Yeah, but the areas which are most distorted are also usually the least
populated, by a long shot, so it may be just fine for showing anything related
to people... sure Greenland's way too huge, but, well, meh...

------
nodata
Nice. I'd sort the "Migrant destinations" by number, and add a key for what
each colour means.

------
rheide
Very nice information, but how about laying this out horizontally instead of
vertically? The to/from lines are hard to follow if the destination country is
three full screens away.

------
powertower
It's intresting to note that something like 15% of Mexico's _entire_
population has moved into the USA.

I'm note sure I've seen such a massive exodus like that before.

------
maayank
What's the period illustrated?

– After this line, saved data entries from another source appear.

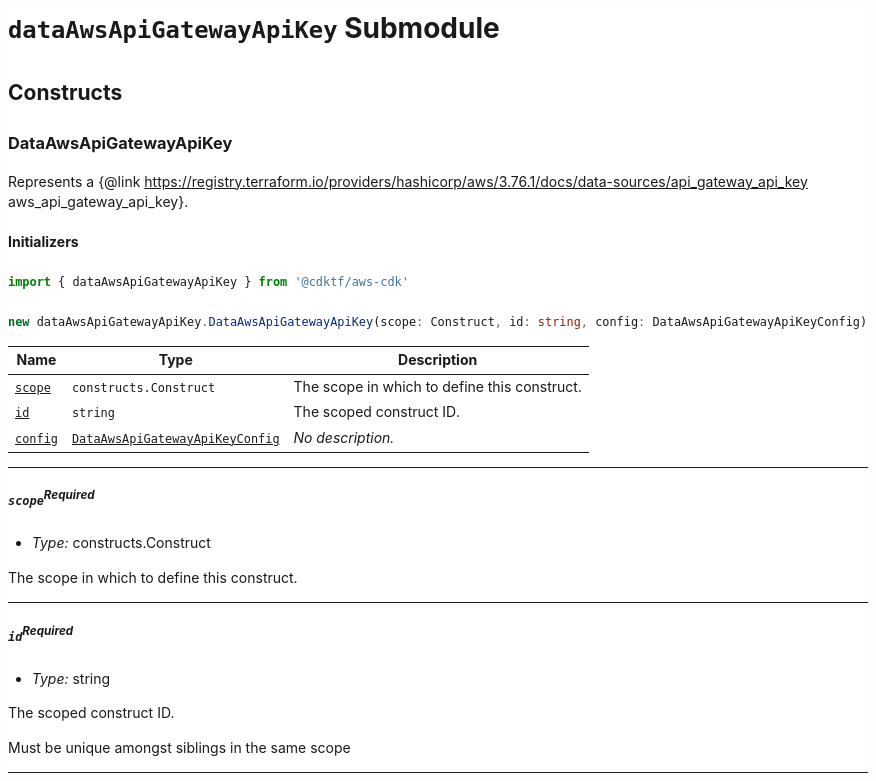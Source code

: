 # `dataAwsApiGatewayApiKey` Submodule <a name="`dataAwsApiGatewayApiKey` Submodule" id="@cdktf/aws-cdk.dataAwsApiGatewayApiKey"></a>

## Constructs <a name="Constructs" id="Constructs"></a>

### DataAwsApiGatewayApiKey <a name="DataAwsApiGatewayApiKey" id="@cdktf/aws-cdk.dataAwsApiGatewayApiKey.DataAwsApiGatewayApiKey"></a>

Represents a {@link https://registry.terraform.io/providers/hashicorp/aws/3.76.1/docs/data-sources/api_gateway_api_key aws_api_gateway_api_key}.

#### Initializers <a name="Initializers" id="@cdktf/aws-cdk.dataAwsApiGatewayApiKey.DataAwsApiGatewayApiKey.Initializer"></a>

```typescript
import { dataAwsApiGatewayApiKey } from '@cdktf/aws-cdk'

new dataAwsApiGatewayApiKey.DataAwsApiGatewayApiKey(scope: Construct, id: string, config: DataAwsApiGatewayApiKeyConfig)
```

| **Name** | **Type** | **Description** |
| --- | --- | --- |
| <code><a href="#@cdktf/aws-cdk.dataAwsApiGatewayApiKey.DataAwsApiGatewayApiKey.Initializer.parameter.scope">scope</a></code> | <code>constructs.Construct</code> | The scope in which to define this construct. |
| <code><a href="#@cdktf/aws-cdk.dataAwsApiGatewayApiKey.DataAwsApiGatewayApiKey.Initializer.parameter.id">id</a></code> | <code>string</code> | The scoped construct ID. |
| <code><a href="#@cdktf/aws-cdk.dataAwsApiGatewayApiKey.DataAwsApiGatewayApiKey.Initializer.parameter.config">config</a></code> | <code><a href="#@cdktf/aws-cdk.dataAwsApiGatewayApiKey.DataAwsApiGatewayApiKeyConfig">DataAwsApiGatewayApiKeyConfig</a></code> | *No description.* |

---

##### `scope`<sup>Required</sup> <a name="scope" id="@cdktf/aws-cdk.dataAwsApiGatewayApiKey.DataAwsApiGatewayApiKey.Initializer.parameter.scope"></a>

- *Type:* constructs.Construct

The scope in which to define this construct.

---

##### `id`<sup>Required</sup> <a name="id" id="@cdktf/aws-cdk.dataAwsApiGatewayApiKey.DataAwsApiGatewayApiKey.Initializer.parameter.id"></a>

- *Type:* string

The scoped construct ID.

Must be unique amongst siblings in the same scope

---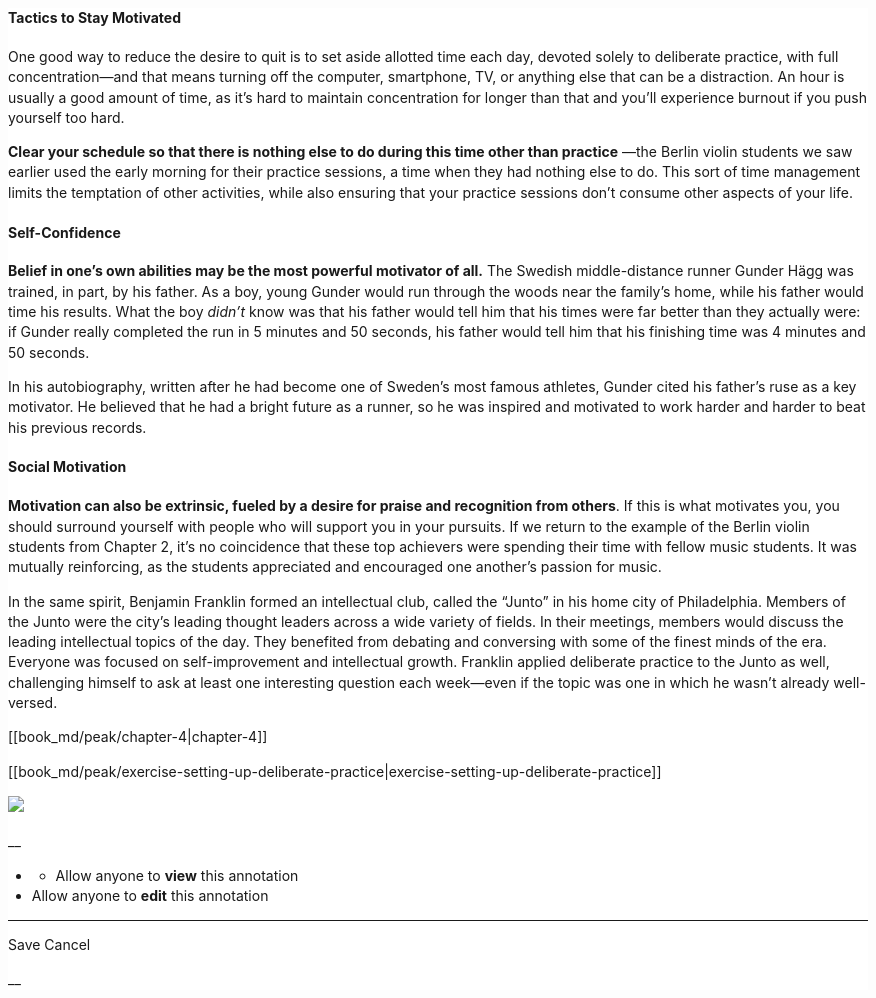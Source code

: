 #### Tactics to Stay Motivated

One good way to reduce the desire to quit is to set aside allotted time each day, devoted solely to deliberate practice, with full concentration—and that means turning off the computer, smartphone, TV, or anything else that can be a distraction. An hour is usually a good amount of time, as it’s hard to maintain concentration for longer than that and you’ll experience burnout if you push yourself too hard.

**Clear your schedule so that there is nothing else to do during this time other than practice** —the Berlin violin students we saw earlier used the early morning for their practice sessions, a time when they had nothing else to do. This sort of time management limits the temptation of other activities, while also ensuring that your practice sessions don’t consume other aspects of your life.

#### Self-Confidence

**Belief in one’s own abilities may be the most powerful motivator of all.** The Swedish middle-distance runner Gunder Hägg was trained, in part, by his father. As a boy, young Gunder would run through the woods near the family’s home, while his father would time his results. What the boy _didn’t_ know was that his father would tell him that his times were far better than they actually were: if Gunder really completed the run in 5 minutes and 50 seconds, his father would tell him that his finishing time was 4 minutes and 50 seconds.

In his autobiography, written after he had become one of Sweden’s most famous athletes, Gunder cited his father’s ruse as a key motivator. He believed that he had a bright future as a runner, so he was inspired and motivated to work harder and harder to beat his previous records.

#### Social Motivation

**Motivation can also be extrinsic, fueled by a desire for praise and recognition from others**. If this is what motivates you, you should surround yourself with people who will support you in your pursuits. If we return to the example of the Berlin violin students from Chapter 2, it’s no coincidence that these top achievers were spending their time with fellow music students. It was mutually reinforcing, as the students appreciated and encouraged one another’s passion for music.

In the same spirit, Benjamin Franklin formed an intellectual club, called the “Junto” in his home city of Philadelphia. Members of the Junto were the city’s leading thought leaders across a wide variety of fields. In their meetings, members would discuss the leading intellectual topics of the day. They benefited from debating and conversing with some of the finest minds of the era. Everyone was focused on self-improvement and intellectual growth. Franklin applied deliberate practice to the Junto as well, challenging himself to ask at least one interesting question each week—even if the topic was one in which he wasn’t already well-versed.

[[book_md/peak/chapter-4|chapter-4]]

[[book_md/peak/exercise-setting-up-deliberate-practice|exercise-setting-up-deliberate-practice]]

![](https://bat.bing.com/action/0?ti=56018282&Ver=2&mid=ab938e1e-5c3a-417f-a136-61d8c6d391b1&sid=f30c5e70639211ee87d33f0876d93783&vid=f30c9700639211eeb3a75d830392c94f&vids=0&msclkid=N&pi=0&lg=en-US&sw=800&sh=600&sc=24&nwd=1&tl=Shortform%20%7C%20Book&p=https%3A%2F%2Fwww.shortform.com%2Fapp%2Fbook%2Fpeak%2Fchapter-5&r=&lt=324&evt=pageLoad&sv=1&rn=158153)

__

  *   * Allow anyone to **view** this annotation
  * Allow anyone to **edit** this annotation



* * *

Save Cancel

__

Is it emigrants per year?

------
dragthor
On the peoplemov.in site I did not see the word "legal" anywhere? Did I miss
it?

------
iusable
This is exactly what I was looking for over the past week or so! Great work.

------
redwood
An interesting take-away: The US is the only 'western' country with a
significant East Asian demographic. I'm particularly surprised to see that
Philippines come in 3rd to the US After Mexicans and Chinese. Perhaps related
to the US military base history there?

------
swah
Clicking on the names of the countries doesn't do anything for me.

------
largesse
It's interesting. It looks like people in the Russian Federation can't make up
their minds about Ukraine and Kazakhstan. Lots of movement, near zero net.